Data items
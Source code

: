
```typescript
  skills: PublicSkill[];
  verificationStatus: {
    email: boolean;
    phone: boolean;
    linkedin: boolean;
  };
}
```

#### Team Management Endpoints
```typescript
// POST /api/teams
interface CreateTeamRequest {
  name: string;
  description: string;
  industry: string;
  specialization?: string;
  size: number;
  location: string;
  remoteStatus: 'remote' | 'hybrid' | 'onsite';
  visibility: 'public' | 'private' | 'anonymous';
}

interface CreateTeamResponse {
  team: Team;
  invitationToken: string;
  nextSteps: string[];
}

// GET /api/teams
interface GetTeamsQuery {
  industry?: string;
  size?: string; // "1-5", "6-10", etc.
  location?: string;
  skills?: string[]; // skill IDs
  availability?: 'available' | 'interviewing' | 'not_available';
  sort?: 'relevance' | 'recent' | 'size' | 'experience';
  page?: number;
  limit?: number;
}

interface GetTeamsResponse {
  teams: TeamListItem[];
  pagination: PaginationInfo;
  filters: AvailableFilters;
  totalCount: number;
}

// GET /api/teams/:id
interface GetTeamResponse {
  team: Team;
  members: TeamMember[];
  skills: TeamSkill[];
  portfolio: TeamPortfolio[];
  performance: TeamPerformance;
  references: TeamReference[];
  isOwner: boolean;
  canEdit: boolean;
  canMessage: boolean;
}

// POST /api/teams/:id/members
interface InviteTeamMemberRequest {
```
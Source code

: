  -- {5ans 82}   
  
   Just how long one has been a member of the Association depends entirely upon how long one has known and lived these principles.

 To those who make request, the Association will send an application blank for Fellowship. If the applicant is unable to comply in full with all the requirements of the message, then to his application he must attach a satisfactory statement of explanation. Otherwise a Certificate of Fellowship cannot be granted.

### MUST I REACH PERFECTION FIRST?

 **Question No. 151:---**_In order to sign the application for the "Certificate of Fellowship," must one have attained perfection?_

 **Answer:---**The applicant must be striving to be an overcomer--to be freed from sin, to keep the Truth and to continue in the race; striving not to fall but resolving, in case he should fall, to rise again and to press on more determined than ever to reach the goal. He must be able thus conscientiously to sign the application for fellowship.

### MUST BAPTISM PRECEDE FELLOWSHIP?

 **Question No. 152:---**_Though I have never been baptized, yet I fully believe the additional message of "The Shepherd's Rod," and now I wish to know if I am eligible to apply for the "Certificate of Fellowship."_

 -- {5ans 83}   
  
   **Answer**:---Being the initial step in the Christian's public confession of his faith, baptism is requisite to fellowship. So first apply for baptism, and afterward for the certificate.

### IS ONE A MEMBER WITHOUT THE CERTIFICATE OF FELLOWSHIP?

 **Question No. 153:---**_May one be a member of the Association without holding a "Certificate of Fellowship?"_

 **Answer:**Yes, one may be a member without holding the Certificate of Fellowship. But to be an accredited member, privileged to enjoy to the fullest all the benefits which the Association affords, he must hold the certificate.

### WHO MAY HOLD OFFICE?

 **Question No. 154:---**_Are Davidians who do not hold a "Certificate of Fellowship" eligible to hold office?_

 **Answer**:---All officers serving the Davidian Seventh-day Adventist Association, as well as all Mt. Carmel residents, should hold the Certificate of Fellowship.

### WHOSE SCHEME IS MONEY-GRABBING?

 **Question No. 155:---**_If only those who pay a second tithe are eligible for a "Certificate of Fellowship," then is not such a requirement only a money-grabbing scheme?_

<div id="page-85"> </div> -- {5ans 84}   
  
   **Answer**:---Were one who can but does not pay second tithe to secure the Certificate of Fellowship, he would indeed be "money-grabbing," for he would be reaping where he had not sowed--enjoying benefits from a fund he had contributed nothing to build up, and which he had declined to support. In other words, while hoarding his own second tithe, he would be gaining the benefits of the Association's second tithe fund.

- Task goal -
Your task is to collect every line above that contains the word "eligible".

- Answer to this exercise -
 **Question No. 152:---**_Though I have never been baptized, yet I fully believe the additional message of "The Shepherd's Rod," and now I wish to know if I am eligible to apply for the "Certificate of Fellowship."_
 **Question No. 154:---**_Are Davidians who do not hold a "Certificate of Fellowship" eligible to hold office?_
 **Question No. 155:---**_If only those who pay a second tithe are eligible for a "Certificate of Fellowship," then is not such a requirement only a money-grabbing scheme?_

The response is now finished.